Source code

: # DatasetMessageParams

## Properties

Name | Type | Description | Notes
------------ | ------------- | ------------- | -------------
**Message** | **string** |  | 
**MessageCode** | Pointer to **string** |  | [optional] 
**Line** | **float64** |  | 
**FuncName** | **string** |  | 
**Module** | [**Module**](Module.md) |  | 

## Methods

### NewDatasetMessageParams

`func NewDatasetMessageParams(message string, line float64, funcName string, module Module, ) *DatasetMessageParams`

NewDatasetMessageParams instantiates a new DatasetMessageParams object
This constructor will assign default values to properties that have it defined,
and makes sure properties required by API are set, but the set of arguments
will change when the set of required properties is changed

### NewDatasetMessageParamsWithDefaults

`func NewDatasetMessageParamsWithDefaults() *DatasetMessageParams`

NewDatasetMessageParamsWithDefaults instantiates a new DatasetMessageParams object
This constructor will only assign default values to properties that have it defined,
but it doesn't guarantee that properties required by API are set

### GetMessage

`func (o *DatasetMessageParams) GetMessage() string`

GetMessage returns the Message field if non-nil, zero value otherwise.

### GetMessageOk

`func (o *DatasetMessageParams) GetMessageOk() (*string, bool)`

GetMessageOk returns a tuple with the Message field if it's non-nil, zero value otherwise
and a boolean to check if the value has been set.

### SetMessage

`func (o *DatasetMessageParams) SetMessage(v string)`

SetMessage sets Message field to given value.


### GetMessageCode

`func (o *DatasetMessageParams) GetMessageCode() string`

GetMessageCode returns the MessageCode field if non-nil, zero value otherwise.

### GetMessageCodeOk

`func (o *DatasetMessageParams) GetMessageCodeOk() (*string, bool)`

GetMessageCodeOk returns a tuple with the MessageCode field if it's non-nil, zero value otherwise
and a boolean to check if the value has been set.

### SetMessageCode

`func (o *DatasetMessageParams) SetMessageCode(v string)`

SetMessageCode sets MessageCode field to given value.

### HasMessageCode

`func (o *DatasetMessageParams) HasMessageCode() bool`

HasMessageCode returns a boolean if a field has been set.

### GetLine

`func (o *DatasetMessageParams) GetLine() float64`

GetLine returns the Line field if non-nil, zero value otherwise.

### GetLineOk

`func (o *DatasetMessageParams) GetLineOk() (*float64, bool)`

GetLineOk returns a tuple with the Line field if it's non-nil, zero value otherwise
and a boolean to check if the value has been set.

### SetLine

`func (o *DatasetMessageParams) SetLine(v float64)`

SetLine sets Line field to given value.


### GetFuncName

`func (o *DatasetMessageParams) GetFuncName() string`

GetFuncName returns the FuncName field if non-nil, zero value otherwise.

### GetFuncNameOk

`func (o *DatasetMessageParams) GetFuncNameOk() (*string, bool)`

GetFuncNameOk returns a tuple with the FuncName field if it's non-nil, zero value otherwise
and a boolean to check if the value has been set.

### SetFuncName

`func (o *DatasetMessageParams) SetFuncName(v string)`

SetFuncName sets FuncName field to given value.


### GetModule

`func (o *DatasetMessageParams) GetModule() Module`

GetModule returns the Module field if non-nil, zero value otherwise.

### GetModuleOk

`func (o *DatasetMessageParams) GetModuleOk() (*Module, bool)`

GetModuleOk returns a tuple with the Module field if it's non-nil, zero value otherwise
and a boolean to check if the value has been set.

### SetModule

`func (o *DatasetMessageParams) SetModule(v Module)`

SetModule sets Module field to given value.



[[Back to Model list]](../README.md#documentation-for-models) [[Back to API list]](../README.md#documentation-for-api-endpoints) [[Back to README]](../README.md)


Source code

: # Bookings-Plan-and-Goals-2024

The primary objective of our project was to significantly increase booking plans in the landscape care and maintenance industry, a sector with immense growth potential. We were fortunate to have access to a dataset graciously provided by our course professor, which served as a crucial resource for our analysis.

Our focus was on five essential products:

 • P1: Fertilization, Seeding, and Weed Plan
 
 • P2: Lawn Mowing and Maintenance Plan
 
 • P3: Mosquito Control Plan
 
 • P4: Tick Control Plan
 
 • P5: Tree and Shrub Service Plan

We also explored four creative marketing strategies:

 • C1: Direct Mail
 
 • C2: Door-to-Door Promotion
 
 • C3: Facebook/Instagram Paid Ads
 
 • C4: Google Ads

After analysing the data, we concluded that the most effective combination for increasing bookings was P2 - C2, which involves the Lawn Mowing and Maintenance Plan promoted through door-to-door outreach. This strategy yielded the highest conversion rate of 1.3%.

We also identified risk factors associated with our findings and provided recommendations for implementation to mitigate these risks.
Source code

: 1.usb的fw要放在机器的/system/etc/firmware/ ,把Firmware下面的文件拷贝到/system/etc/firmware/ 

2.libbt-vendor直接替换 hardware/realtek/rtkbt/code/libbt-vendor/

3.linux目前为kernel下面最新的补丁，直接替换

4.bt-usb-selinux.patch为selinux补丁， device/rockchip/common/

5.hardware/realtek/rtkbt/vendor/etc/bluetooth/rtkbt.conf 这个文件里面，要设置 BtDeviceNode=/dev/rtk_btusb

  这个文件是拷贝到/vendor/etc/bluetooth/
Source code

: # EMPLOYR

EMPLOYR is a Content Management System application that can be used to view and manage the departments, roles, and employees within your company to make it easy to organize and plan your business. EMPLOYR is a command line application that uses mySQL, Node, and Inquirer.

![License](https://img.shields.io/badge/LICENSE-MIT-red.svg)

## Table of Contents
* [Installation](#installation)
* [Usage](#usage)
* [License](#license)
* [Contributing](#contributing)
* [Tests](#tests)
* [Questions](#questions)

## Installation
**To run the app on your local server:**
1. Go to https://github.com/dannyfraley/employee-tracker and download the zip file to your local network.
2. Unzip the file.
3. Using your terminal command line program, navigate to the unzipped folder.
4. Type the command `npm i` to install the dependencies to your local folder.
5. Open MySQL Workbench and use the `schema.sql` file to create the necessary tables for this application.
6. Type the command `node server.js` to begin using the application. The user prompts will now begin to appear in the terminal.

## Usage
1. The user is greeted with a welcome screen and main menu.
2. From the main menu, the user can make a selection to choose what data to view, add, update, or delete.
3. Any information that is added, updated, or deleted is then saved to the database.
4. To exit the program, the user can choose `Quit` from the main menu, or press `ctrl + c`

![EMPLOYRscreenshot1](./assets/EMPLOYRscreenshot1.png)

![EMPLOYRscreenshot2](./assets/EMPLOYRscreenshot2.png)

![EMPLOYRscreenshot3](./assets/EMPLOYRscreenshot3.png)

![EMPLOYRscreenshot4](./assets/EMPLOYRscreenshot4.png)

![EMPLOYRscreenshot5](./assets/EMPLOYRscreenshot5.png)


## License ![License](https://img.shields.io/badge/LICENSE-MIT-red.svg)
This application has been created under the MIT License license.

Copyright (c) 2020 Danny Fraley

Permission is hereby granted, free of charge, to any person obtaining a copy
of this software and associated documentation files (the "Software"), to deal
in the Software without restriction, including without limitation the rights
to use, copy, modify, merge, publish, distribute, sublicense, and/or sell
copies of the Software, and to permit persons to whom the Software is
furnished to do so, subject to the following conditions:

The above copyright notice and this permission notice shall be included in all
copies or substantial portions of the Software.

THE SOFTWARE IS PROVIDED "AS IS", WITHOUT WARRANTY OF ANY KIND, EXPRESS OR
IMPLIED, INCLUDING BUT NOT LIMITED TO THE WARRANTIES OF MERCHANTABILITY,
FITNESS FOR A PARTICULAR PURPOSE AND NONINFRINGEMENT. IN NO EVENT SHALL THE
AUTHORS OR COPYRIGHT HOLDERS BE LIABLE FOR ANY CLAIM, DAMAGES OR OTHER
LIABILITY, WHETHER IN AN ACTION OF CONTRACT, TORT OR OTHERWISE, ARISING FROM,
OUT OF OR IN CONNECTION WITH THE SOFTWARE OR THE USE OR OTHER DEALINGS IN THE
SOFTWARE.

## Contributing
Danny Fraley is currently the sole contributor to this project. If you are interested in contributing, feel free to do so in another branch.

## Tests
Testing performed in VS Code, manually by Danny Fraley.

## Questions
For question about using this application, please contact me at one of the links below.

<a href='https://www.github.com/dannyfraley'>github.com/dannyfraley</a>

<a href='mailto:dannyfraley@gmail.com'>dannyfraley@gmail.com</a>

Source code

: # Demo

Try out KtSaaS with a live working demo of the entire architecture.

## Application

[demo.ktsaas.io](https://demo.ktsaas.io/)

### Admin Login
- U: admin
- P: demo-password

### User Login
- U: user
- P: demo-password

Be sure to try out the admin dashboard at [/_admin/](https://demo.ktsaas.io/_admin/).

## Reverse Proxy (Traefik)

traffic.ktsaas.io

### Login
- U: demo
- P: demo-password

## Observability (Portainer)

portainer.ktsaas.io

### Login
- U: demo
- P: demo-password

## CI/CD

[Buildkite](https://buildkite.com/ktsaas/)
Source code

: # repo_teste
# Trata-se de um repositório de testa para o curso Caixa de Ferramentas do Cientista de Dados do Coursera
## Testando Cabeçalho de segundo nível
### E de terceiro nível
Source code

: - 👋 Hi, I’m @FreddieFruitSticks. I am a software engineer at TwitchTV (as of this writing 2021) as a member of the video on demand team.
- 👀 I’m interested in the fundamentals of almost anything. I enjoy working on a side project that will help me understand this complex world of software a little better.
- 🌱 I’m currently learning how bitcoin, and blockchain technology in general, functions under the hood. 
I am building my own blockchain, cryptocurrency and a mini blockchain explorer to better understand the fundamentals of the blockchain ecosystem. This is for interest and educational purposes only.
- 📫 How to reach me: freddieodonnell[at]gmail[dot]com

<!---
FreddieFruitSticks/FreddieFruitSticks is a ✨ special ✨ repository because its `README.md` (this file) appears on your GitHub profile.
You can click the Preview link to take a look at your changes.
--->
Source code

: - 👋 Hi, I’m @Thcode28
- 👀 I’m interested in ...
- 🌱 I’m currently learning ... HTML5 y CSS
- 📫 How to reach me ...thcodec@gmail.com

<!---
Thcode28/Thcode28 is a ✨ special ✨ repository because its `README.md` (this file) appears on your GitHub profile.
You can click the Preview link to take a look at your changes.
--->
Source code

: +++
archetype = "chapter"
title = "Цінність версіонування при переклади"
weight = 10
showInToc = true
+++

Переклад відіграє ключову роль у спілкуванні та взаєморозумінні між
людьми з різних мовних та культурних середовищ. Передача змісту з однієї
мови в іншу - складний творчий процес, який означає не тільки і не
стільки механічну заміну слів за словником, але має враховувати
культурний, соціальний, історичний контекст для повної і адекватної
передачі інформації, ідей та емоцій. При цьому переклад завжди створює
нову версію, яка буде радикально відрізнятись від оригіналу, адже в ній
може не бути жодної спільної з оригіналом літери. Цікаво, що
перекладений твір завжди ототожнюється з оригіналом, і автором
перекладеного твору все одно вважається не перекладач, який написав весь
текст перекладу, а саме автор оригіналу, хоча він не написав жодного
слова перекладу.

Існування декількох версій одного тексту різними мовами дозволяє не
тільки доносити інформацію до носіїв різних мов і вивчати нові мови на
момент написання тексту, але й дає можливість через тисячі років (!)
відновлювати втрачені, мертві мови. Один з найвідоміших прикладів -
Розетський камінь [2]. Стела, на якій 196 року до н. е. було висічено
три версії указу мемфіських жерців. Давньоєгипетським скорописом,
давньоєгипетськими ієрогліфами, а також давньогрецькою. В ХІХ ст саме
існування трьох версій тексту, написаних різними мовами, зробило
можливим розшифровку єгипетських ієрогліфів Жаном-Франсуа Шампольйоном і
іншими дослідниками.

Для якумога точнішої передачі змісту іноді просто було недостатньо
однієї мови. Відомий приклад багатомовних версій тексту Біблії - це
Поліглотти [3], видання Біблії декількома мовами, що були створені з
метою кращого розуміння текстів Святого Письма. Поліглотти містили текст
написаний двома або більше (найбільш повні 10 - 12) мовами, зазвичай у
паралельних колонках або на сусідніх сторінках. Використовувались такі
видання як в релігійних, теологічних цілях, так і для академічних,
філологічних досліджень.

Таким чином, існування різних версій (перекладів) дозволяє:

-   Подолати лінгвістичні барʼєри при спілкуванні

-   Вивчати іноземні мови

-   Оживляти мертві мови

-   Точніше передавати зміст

What the task requires » Could you reproduce, exactly, every line above from the line with "sublicense, and/or sell" to the line with "AUTHORS OR COPYRIGHT", and no other line? Both ends count.

Task solution »
to use, copy, modify, merge, publish, distribute, sublicense, and/or sell
copies of the Software, and to permit persons to whom the Software is
furnished to do so, subject to the following conditions:

The above copyright notice and this permission notice shall be included in all
copies or substantial portions of the Software.

THE SOFTWARE IS PROVIDED "AS IS", WITHOUT WARRANTY OF ANY KIND, EXPRESS OR
IMPLIED, INCLUDING BUT NOT LIMITED TO THE WARRANTIES OF MERCHANTABILITY,
FITNESS FOR A PARTICULAR PURPOSE AND NONINFRINGEMENT. IN NO EVENT SHALL THE
AUTHORS OR COPYRIGHT HOLDERS BE LIABLE FOR ANY CLAIM, DAMAGES OR OTHER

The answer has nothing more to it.